## [Task description]
Begin at the line with "## Installation ##" and write out every line after it, exactly, through the last line below, adding nothing.

Dataset excerpts:

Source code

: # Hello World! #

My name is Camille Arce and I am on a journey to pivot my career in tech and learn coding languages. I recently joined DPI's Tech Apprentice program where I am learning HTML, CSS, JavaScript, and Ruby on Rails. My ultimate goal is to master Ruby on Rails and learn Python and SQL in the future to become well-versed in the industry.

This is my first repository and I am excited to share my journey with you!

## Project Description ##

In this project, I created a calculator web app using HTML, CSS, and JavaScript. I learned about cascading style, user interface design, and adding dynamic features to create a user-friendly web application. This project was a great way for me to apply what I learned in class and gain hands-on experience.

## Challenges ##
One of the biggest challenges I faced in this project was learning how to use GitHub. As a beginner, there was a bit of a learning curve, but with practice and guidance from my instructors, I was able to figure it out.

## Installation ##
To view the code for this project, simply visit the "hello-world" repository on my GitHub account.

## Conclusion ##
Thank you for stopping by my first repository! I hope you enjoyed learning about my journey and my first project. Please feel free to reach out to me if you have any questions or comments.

## [Completed task]
## Installation ##
To view the code for this project, simply visit the "hello-world" repository on my GitHub account.

## Conclusion ##
Thank you for stopping by my first repository! I hope you enjoyed learning about my journey and my first project. Please feel free to reach out to me if you have any questions or comments.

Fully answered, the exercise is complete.